§ **Brief**
Pull every line that includes the word "Uses" out of the data below and copy it.

*** Opening Given records ***

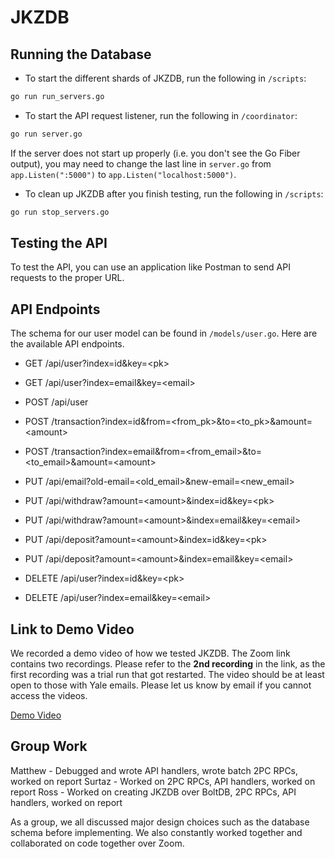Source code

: # JKZDB

## Running the Database

- To start the different shards of JKZDB, run the following in `/scripts`:

```bash
go run run_servers.go
```

- To start the API request listener, run the following in `/coordinator`:

```bash
go run server.go
```

If the server does not start up properly (i.e. you don't see the Go Fiber output), you may need to change the last line in `server.go` from `app.Listen(":5000")` to `app.Listen("localhost:5000")`.

- To clean up JKZDB after you finish testing, run the following in `/scripts`:

```bash
go run stop_servers.go
```

## Testing the API

To test the API, you can use an application like Postman to send API requests to the proper URL.

## API Endpoints

The schema for our user model can be found in `/models/user.go`. Here are the available API endpoints.

- GET /api/user?index=id&key=\<pk>

- GET /api/user?index=email&key=\<email>

- POST /api/user

- POST /transaction?index=id&from=\<from_pk>&to=\<to_pk>&amount=\<amount>

- POST /transaction?index=email&from=\<from_email>&to=\<to_email>&amount=\<amount>

- PUT /api/email?old-email=\<old_email>&new-email=\<new_email>

- PUT /api/withdraw?amount=\<amount>&index=id&key=\<pk>

- PUT /api/withdraw?amount=\<amount>&index=email&key=\<email>

- PUT /api/deposit?amount=\<amount>&index=id&key=\<pk>

- PUT /api/deposit?amount=\<amount>&index=email&key=\<email>

- DELETE /api/user?index=id&key=\<pk>

- DELETE /api/user?index=email&key=\<email>

## Link to Demo Video

We recorded a demo video of how we tested JKZDB. The Zoom link contains two recordings. Please refer to the **2nd recording** in the link, as the first recording was a trial run that got restarted. The video should be at least open to those with Yale emails. Please let us know by email if you cannot access the videos.

[Demo Video](https://yale.zoom.us/rec/share/-gEcVIAw_wcCCZ002k7yWK0iNI7iuwDwX6rXKUFA7Ep70CPqtU-UFPAjJ1XcQghD.6pZaM3Gwc5MScC51)

## Group Work

Matthew - Debugged and wrote API handlers, wrote batch 2PC RPCs, worked on report
Surtaz - Worked on 2PC RPCs, API handlers, worked on report
Ross - Worked on creating JKZDB over BoltDB, 2PC RPCs, API handlers, worked on report

As a group, we all discussed major design choices such as the database schema before implementing. We also constantly worked together and collaborated on code together over Zoom.
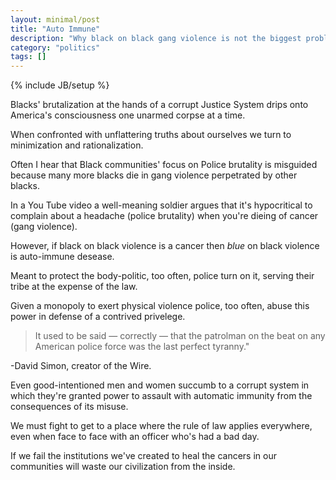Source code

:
 ```yaml
---
layout: minimal/post
title: "Auto Immune"
description: "Why black on black gang violence is not the biggest problem facing the black community."
category: "politics"
tags: []
---
```

{% include JB/setup %}

Blacks' brutalization at the hands of a corrupt Justice System drips onto America's consciousness one unarmed corpse at a time.

When confronted with unflattering truths about ourselves we turn to minimization and rationalization.

Often I hear that Black communities' focus on Police brutality is misguided because many more blacks die in gang violence perpetrated by other blacks. 

In a You Tube video a well-meaning soldier argues that it's hypocritical to complain about a headache (police brutality) when you're dieing of cancer (gang violence).

However, if black on black violence is a cancer then *blue* on black violence is auto-immune desease.

Meant to protect the body-politic, too often, police turn on it, serving their tribe at the expense of the law. 

Given a monopoly to exert physical violence police, too often, abuse this power in defense of a contrived privelege.

> It used to be said — correctly — that the patrolman on the beat on any American police force was the last perfect tyranny."

-David Simon, creator of the Wire.

Even good-intentioned men and women succumb to a corrupt system in which they're granted power to assault with automatic immunity from the consequences of its misuse.

We must fight to get to a place where the rule of law applies everywhere, even when face to face with an officer who's had a bad day.

If we fail the institutions we've created to heal the cancers in our communities will waste our civilization from the inside.
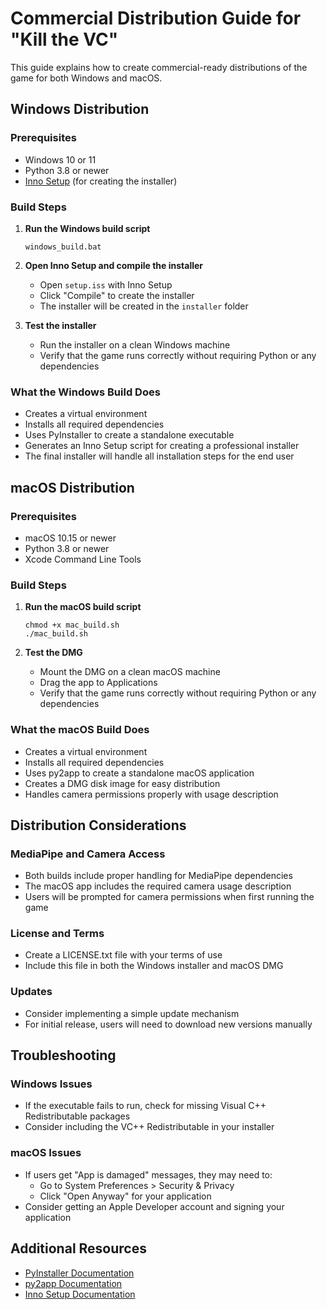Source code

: # Commercial Distribution Guide for "Kill the VC"

This guide explains how to create commercial-ready distributions of the game for both Windows and macOS.

## Windows Distribution

### Prerequisites
- Windows 10 or 11
- Python 3.8 or newer
- [Inno Setup](https://jrsoftware.org/isdl.php) (for creating the installer)

### Build Steps

1. **Run the Windows build script**
   ```
   windows_build.bat
   ```

2. **Open Inno Setup and compile the installer**
   - Open `setup.iss` with Inno Setup
   - Click "Compile" to create the installer
   - The installer will be created in the `installer` folder

3. **Test the installer**
   - Run the installer on a clean Windows machine
   - Verify that the game runs correctly without requiring Python or any dependencies

### What the Windows Build Does
- Creates a virtual environment
- Installs all required dependencies
- Uses PyInstaller to create a standalone executable
- Generates an Inno Setup script for creating a professional installer
- The final installer will handle all installation steps for the end user

## macOS Distribution

### Prerequisites
- macOS 10.15 or newer
- Python 3.8 or newer
- Xcode Command Line Tools

### Build Steps

1. **Run the macOS build script**
   ```
   chmod +x mac_build.sh
   ./mac_build.sh
   ```

2. **Test the DMG**
   - Mount the DMG on a clean macOS machine
   - Drag the app to Applications
   - Verify that the game runs correctly without requiring Python or any dependencies

### What the macOS Build Does
- Creates a virtual environment
- Installs all required dependencies
- Uses py2app to create a standalone macOS application
- Creates a DMG disk image for easy distribution
- Handles camera permissions properly with usage description

## Distribution Considerations

### MediaPipe and Camera Access
- Both builds include proper handling for MediaPipe dependencies
- The macOS app includes the required camera usage description
- Users will be prompted for camera permissions when first running the game

### License and Terms
- Create a LICENSE.txt file with your terms of use
- Include this file in both the Windows installer and macOS DMG

### Updates
- Consider implementing a simple update mechanism
- For initial release, users will need to download new versions manually

## Troubleshooting

### Windows Issues
- If the executable fails to run, check for missing Visual C++ Redistributable packages
- Consider including the VC++ Redistributable in your installer

### macOS Issues
- If users get "App is damaged" messages, they may need to:
  - Go to System Preferences > Security & Privacy
  - Click "Open Anyway" for your application
- Consider getting an Apple Developer account and signing your application

## Additional Resources
- [PyInstaller Documentation](https://pyinstaller.org/en/stable/)
- [py2app Documentation](https://py2app.readthedocs.io/en/latest/)
- [Inno Setup Documentation](https://jrsoftware.org/ishelp/)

*** Closing Given records ***

§ **Response**
- Uses PyInstaller to create a standalone executable
- Uses py2app to create a standalone macOS application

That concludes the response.